I have see Tommy Mac use a "spring joint" technique - and with one clamp can clamp decent sized boards.


----------



## John Smith_inFL (Dec 15, 2017)

in my early days, I have actually applied so much clamping pressure
that it squeezed all the glue out of the joint - and the boards fell apart
after the clamps were removed.
so YOU must find that "sweet spot" for each species of wood that you work with
and find what works best for you in your environment.
ensuring that your surfaces to be glued are true and straight and match precisely will be the key.
if you have to force a joint closed - you are asking for failure.
there is no "one way fits all" answer to your question.


----------



## pottz (Sep 15, 2015)

well im probably from the super tight club when i glue up boards,i like firm even pressure,less for soft woods and more for hard woods and ive never had a glue up fail yet.knock on wood-lol.


----------



## WoodenDreams (Aug 23, 2018)

It's easy to tighten down with too much pressure. You want a tight fit. Wrong. You want a snug fit with using the proper amount of glue. The key is straight and matched edges, and properly spaced clamps. BigMig and John Smith are telling you the way it is. www.finewoodworking.com or www.goa.com will show you a video how to example on their sites for free, or check out some youtube video clips.


----------



## rwe2156 (May 7, 2014)

IMO I think too much has been made about over little regarding this subject. In the real world, you can't measure clamping force, you just clamp until you get squeeze out, then a little bit more.

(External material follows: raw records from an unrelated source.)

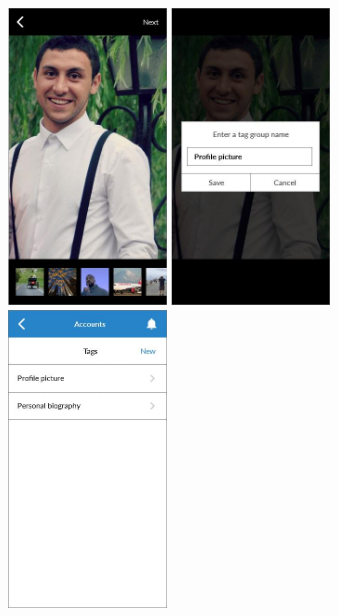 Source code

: \begin{figure}
  \subfigures
  \centering
  \begin{minipage}{4.6cm}
    \centering
    \includegraphics[width=4.2cm]{inc/ui_itag_step4.jpg}
    \caption{}
    \label{fig:ui_itag_step4}
  \end{minipage}
  \begin{minipage}{4.6cm}
    \centering
    \includegraphics[width=4.2cm]{inc/ui_itag_step5.jpg}
    \caption{}
    \label{fig:ui_itag_step5}
  \end{minipage}
  \begin{minipage}{4.6cm}
    \centering
    \includegraphics[width=4.2cm]{inc/ui_itag_step6.jpg}
    \caption{}
    \label{fig:ui_itag_step6}
  \end{minipage}
\end{figure}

That said, I've used big time clamping pressure on table top glue ups with my pipe clamps. I've never, ever had a glue joint fail in 30 years of ww'ing.

As far as squeezing all the glue out of a joint, I'll believe it when I see it. You couldn't do that with a hydraulic press because there will be enough glue remaining in the grain of the wood to still create a bond.

That said, I respect what smarter people than me say, and I'll read that FWW article, but in the real world in my shop, I doubt it will change a thing.

Kings Fine Working on YouTube as some Titebond information about PSI in clamping.


----------



## Planeman40 (Nov 3, 2010)

Yep, what the guys above say - tight enough to squeeze out the excess glue then stop. I went deeply into this back in the early 1960s when I built a homebuilt airplane. Knowing your life is on the line with what you have made makes you sure to do it right. And if you don't know, educate yourself very well before building. The EAA (Experimental Aircraft Association) puts out handbooks on the various airplane building processes that are very informative. Back in the 1920s when so many airplanes we built of wood, the US government did a lot of study on gluing wood to insure the safety of the public. This information is still and excellent source of information.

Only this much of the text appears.